Source material: Begin

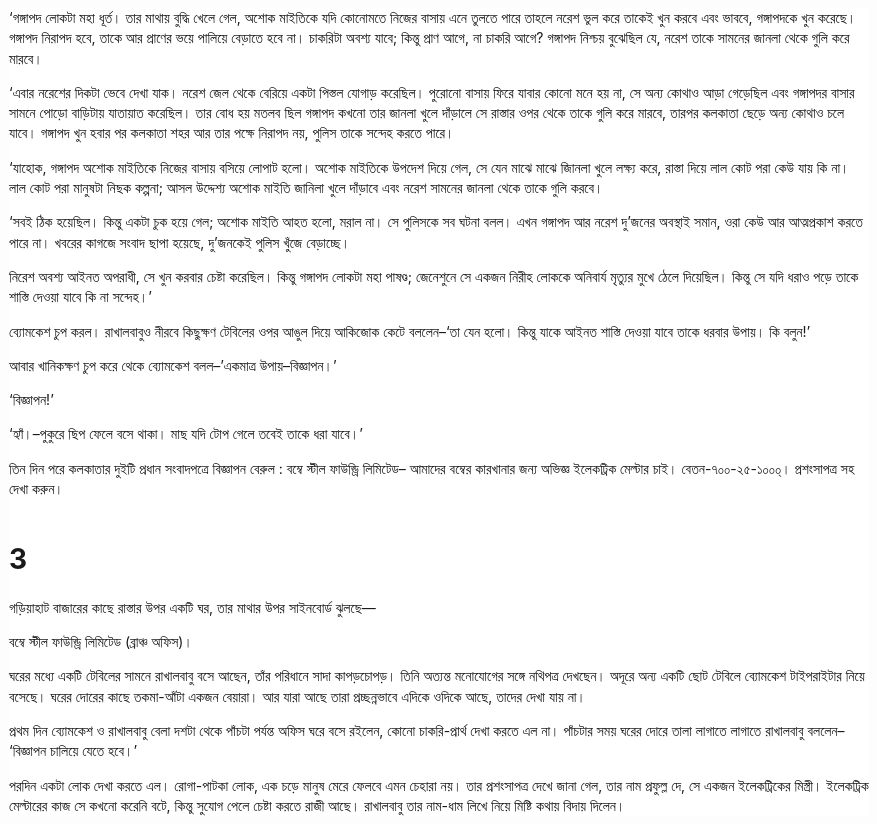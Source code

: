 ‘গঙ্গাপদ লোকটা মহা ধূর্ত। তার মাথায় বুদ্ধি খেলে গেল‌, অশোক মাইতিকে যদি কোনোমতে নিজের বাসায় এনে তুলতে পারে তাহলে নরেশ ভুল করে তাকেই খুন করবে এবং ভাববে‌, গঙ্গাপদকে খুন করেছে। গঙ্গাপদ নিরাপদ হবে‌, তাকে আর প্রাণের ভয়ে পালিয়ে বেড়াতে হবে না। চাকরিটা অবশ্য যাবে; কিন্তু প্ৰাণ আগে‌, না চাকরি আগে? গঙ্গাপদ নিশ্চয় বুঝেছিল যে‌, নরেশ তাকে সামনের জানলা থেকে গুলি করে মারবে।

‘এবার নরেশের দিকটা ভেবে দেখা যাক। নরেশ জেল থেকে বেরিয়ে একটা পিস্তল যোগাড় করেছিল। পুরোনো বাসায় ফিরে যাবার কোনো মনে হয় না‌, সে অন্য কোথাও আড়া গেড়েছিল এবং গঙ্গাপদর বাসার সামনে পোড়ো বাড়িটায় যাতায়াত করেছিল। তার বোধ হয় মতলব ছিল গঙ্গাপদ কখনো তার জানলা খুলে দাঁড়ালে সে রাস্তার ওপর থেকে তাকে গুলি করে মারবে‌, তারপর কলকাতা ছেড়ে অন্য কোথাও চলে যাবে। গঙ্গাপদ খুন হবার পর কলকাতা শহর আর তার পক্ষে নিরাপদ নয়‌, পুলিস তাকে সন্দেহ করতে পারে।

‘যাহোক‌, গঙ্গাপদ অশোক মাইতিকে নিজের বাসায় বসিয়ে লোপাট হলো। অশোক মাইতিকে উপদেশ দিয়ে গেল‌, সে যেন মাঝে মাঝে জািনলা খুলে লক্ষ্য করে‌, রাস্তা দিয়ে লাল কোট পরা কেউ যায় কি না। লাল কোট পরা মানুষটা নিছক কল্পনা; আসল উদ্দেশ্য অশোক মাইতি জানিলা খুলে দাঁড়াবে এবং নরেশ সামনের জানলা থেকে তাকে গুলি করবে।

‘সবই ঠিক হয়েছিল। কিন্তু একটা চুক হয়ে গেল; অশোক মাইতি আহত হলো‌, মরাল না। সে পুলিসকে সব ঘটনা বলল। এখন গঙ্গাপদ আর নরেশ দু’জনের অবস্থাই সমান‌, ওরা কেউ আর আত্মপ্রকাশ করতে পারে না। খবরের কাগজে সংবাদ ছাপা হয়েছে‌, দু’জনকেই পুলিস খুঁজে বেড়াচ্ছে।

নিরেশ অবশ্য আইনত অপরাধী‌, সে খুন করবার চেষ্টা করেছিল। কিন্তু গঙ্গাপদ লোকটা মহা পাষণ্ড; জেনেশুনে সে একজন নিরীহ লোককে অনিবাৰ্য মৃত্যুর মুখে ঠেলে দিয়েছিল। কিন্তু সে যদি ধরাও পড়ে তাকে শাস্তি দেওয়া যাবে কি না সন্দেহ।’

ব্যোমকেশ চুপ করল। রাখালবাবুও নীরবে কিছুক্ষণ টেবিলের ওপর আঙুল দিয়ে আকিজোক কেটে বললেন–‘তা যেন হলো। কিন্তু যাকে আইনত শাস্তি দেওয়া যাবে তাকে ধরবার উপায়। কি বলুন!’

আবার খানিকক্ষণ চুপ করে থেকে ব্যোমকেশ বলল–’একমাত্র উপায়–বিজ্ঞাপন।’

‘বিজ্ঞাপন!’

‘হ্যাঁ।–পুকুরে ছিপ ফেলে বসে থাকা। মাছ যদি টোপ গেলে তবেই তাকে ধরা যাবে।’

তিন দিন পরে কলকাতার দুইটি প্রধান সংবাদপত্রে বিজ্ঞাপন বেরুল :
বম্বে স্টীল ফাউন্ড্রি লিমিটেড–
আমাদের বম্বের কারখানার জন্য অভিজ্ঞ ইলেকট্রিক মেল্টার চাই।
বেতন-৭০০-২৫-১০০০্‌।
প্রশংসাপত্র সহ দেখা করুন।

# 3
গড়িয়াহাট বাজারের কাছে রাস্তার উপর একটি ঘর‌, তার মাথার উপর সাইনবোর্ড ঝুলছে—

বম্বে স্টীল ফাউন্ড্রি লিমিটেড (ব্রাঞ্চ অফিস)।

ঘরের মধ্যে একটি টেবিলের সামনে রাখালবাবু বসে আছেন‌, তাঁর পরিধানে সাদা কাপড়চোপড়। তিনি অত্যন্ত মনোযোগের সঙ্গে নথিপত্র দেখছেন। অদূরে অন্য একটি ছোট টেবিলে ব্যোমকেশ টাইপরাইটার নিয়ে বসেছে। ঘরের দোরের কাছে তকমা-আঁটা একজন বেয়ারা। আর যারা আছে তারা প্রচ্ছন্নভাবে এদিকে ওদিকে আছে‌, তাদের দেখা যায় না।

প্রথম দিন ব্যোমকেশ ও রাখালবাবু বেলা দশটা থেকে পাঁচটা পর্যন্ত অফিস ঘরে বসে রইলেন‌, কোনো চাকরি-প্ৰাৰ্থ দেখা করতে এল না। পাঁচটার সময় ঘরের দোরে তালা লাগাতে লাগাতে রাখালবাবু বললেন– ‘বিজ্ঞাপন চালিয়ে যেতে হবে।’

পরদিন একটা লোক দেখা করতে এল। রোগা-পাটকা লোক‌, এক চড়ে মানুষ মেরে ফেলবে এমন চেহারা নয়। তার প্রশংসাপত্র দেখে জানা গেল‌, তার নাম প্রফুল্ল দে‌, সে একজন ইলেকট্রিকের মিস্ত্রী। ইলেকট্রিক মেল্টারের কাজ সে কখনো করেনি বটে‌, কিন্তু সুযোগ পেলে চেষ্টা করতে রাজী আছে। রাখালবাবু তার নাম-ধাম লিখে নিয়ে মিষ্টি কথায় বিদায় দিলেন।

Source material: End

_Work instruction_. Set down, exactly as they appear above, all lines from the one that has "আবার খানিকক্ষণ চুপ" down to the one that has "প্রথম দিন ব্যোমকেশ", including those two and no others.

_Solution to this task_.
আবার খানিকক্ষণ চুপ করে থেকে ব্যোমকেশ বলল–’একমাত্র উপায়–বিজ্ঞাপন।’

‘বিজ্ঞাপন!’

‘হ্যাঁ।–পুকুরে ছিপ ফেলে বসে থাকা। মাছ যদি টোপ গেলে তবেই তাকে ধরা যাবে।’

তিন দিন পরে কলকাতার দুইটি প্রধান সংবাদপত্রে বিজ্ঞাপন বেরুল :
বম্বে স্টীল ফাউন্ড্রি লিমিটেড–
আমাদের বম্বের কারখানার জন্য অভিজ্ঞ ইলেকট্রিক মেল্টার চাই।
বেতন-৭০০-২৫-১০০০্‌।
প্রশংসাপত্র সহ দেখা করুন।

# 3
গড়িয়াহাট বাজারের কাছে রাস্তার উপর একটি ঘর‌, তার মাথার উপর সাইনবোর্ড ঝুলছে—

বম্বে স্টীল ফাউন্ড্রি লিমিটেড (ব্রাঞ্চ অফিস)।

ঘরের মধ্যে একটি টেবিলের সামনে রাখালবাবু বসে আছেন‌, তাঁর পরিধানে সাদা কাপড়চোপড়। তিনি অত্যন্ত মনোযোগের সঙ্গে নথিপত্র দেখছেন। অদূরে অন্য একটি ছোট টেবিলে ব্যোমকেশ টাইপরাইটার নিয়ে বসেছে। ঘরের দোরের কাছে তকমা-আঁটা একজন বেয়ারা। আর যারা আছে তারা প্রচ্ছন্নভাবে এদিকে ওদিকে আছে‌, তাদের দেখা যায় না।

প্রথম দিন ব্যোমকেশ ও রাখালবাবু বেলা দশটা থেকে পাঁচটা পর্যন্ত অফিস ঘরে বসে রইলেন‌, কোনো চাকরি-প্ৰাৰ্থ দেখা করতে এল না। পাঁচটার সময় ঘরের দোরে তালা লাগাতে লাগাতে রাখালবাবু বললেন– ‘বিজ্ঞাপন চালিয়ে যেতে হবে।’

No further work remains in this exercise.